Michigan State UniversityOffice of the President Lou Anna K. SimonMSU Banner

Pulling together some international threads

09-21-2006

A handful of threads relating to Michigan State’s international character have come together in the past week, offering us the opportunity to examine a range of ways the university is continuing its journey toward its world-grant future.

Two of those are really opposite ends of the same strand: students from here broadening their horizons through MSU’s nation-leading study abroad programs, and international students bringing the world to MSU when they come here to study.

And the good news is both groups are increasing.

When we talk about Michigan State as an increasingly international university, students sometimes ask, “Where do I fit into this global picture?” I can tell you that MSU offers you countless opportunities.

Last year, a record 2,787 students participated in our study abroad programs, living and learning in other countries and cultures. This year it could be your turn. Here at Michigan State, we often say it’s not a question of “if” but a question of “when.”

And one of the best ways to find out about those programs—an amazing range of academic experiences offered on all seven continents—is by attending the annual Study Abroad Fair on Thursday, September 21 at the MSU Union from noon to 6:00 PM.

They plan more than 100 exhibits, with program information, professors, program leaders, academic advisers, and representatives from Study Abroad, Financial Aid, the MSU Travel Clinic, the Resource Center for Persons with Disabilities, and the MSU Federal Credit Union. They can answer your questions about degree requirements, travel logistics, funding opportunities (including the MSUFCU Scholarship), and health and safety issues. There even will be someone there taking passport photos for a nominal fee.

Besides sending students for academic experiences abroad, MSU hosts an increasing number of students from around the world. Today, one in every thirteen students at MSU is an international student.

Last Friday, Michigan State’s preliminary enrollment numbers for fall were announced. They show the number of international students attending MSU has grown from 2,823 to some 3,500—an increase of about 24% over the last decade. So it’s clear we’re not just saying we want MSU to become more global, MSU is becoming more global every year.

We’re preparing MSU students to live in a different kind of world when they leave us, one where it won’t simply be an advantage to have some international experience, it will be a necessity. And part of Michigan State’s role today is to try to see beyond the horizon and not only prepare our students, but to help shape the future where they will live and work.

So on Monday and Tuesday of this week, it was my task to take part in a meeting in Washington, D.C. where that future was very much on the agenda.

It was the third such meeting between the Council on Competitiveness—which MSU recently joined—and the Mexican Institute for Competitiveness, or IMCO (Instituto Mexicano para la Competitividad).

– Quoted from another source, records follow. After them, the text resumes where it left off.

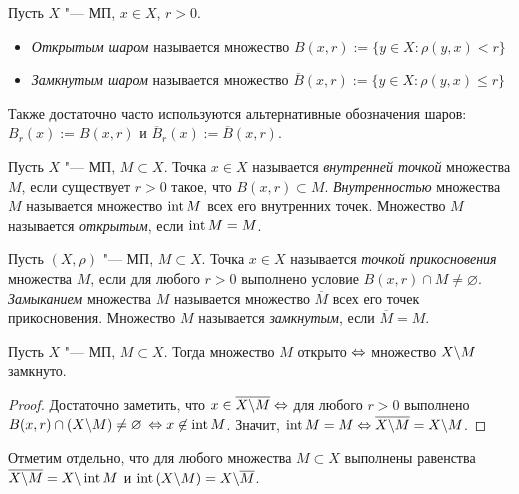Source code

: \begin{definition}
	Пусть $X$ "--- МП, $x \in X$, $r > 0$.
	\begin{itemize}
		\item \textit{Открытым шаром} называется множество $B(x, r) := \{y \in X: \rho(y, x) < r\}$
		
		\item \textit{Замкнутым шаром} называется множество $\overline B(x, r) := \{y \in X: \rho(y, x) \leqslant r\}$
	\end{itemize}
\end{definition}
\begin{note}
Также достаточно часто используются альтернативные обозначения шаров: \(B_r(x):=B(x, r)\) и \(\overline B_r(x):= \overline B(x, r)\).
\end{note}

\begin{definition}
	Пусть $X$ "--- МП, $M \subset X$. Точка $x \in X$ называется \textit{внутренней точкой} множества $M$, если существует $r > 0$ такое, что $B(x, r) \subset M$. \textit{Внутренностью} множества $M$ называется множество $\Int{M}$ всех его внутренних точек. Множество $M$ называется \textit{открытым}, если $\Int{M} = M$.
\end{definition}

\begin{definition}
	Пусть $(X, \rho)$ "--- МП, $M \subset X$. Точка $x \in X$ назы\-вается \textit{точкой прикосновения} множества $M$, если для любого $r > 0$ выполнено условие $B(x, r) \cap M \neq \varnothing$. \textit{Замыканием} множества $M$ называется множество $\overline M$ всех его точек прикосновения. Множество $M$ называется \textit{замкнутым}, если $\overline M = M$.
\end{definition}

\begin{theorem}\label{thm1.1}
	Пусть $X$ "--- МП, $M \subset X$. Тогда множество $M$ открыто $\lra$ множество $X \bs M$ замкнуто.
\end{theorem}

\begin{proof}
	Достаточно заметить, что $x \in \overline{X \bs M} \lra$ для любого $r > 0$ выполнено $B(x, r) \cap (X \bs M) \neq \varnothing$ $\lra x \not\in \Int{M}$. Значит, $\Int M = M\lra \overline{X \bs M} = X \bs M$.
\end{proof}

\begin{note}
	Отметим отдельно, что для любого множества $M \subset X$ выполнены равенства $\overline{X \bs M} = X \bs \Int M$ и $\Int{(X \bs M)} = X \bs \overline M$.
\end{note}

A mixture of participants attended, representing globally based business interests, Mexican and U.S. government departments, at least one ambassador, and two university presidents, the other being Marye Anne Fox of the University of California–San Diego.

Issues discussed at Tuesday’s meeting included increasing global competition, the heightened need for cooperation across international boundaries, economic and workforce development, the importance of innovation and the vital role of higher education in all of that. Perhaps most important, we began a dialogue to develop a strategic vision for an economic partnership that will make North America competitive as a region, in much the same way that the EU has organized itself into a regional approach for economic competitiveness in Europe.

The implicit objectives we set out—all built around the idea of harnessing knowledge and innovation, then putting them to work on society’s behalf—were essentially a reiteration of our land-grant mission—but going beyond just the state or the country in order to make the entire region globally competitive. Clearly, that’s an important part of our growing world-grant responsibilities.

I’ve written here about just three international threads that happened to come together in a single week. There are countless others woven into the fabric of this university and the community it serves. I encourage all members of the MSU community not only to be aware of them, but to seek them out, to take advantage of the opportunities offered by MSU’s unique global character, and to make the whole world your home town. Because that’s the future where all of us are going to live.